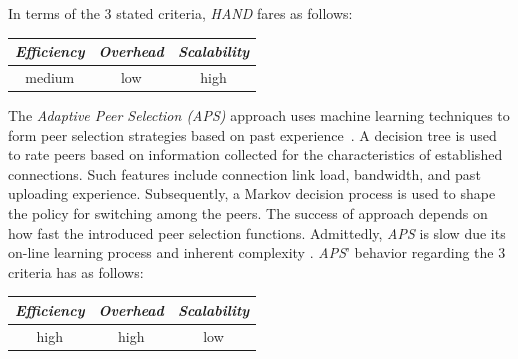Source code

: In terms of the $3$ stated criteria, \emph{HAND} fares as follows:
\begin{center}
{\footnotesize
\begin{tabular}{ccc}
\emph{Efficiency} & \emph{Overhead} & \emph{Scalability} \\
\hline
medium &
low &
high
\end{tabular}
}
\end{center}

The \emph{Adaptive Peer Selection (APS)} approach uses 
machine learning techniques to form peer selection strategies based on past
experience~\cite{BFLZ2003}. A decision tree is used to rate peers based on
information collected for the characteristics of established connections. Such
features include connection link load, bandwidth, and past uploading experience.
Subsequently, a Markov decision process is used
to shape the policy for switching among the peers. The success of approach depends on
how fast the introduced peer selection functions. Admittedly, \emph{APS} is slow 
due its on-line learning process and inherent complexity \cite{ZZLZ2009}. 
\emph{APS}' behavior regarding the $3$ criteria has as follows:
\begin{center}
{\footnotesize
\begin{tabular}{ccc}
\emph{Efficiency} & \emph{Overhead} & \emph{Scalability} \\
\hline
high &
high &
low
\end{tabular}
}
\end{center}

======

§ WHAT IS EXPECTED:
Filter the records above for lines containing the word "approach", and copy those lines.

§ EXERCISE ANSWER:
The \emph{Adaptive Peer Selection (APS)} approach uses 
to shape the policy for switching among the peers. The success of approach depends on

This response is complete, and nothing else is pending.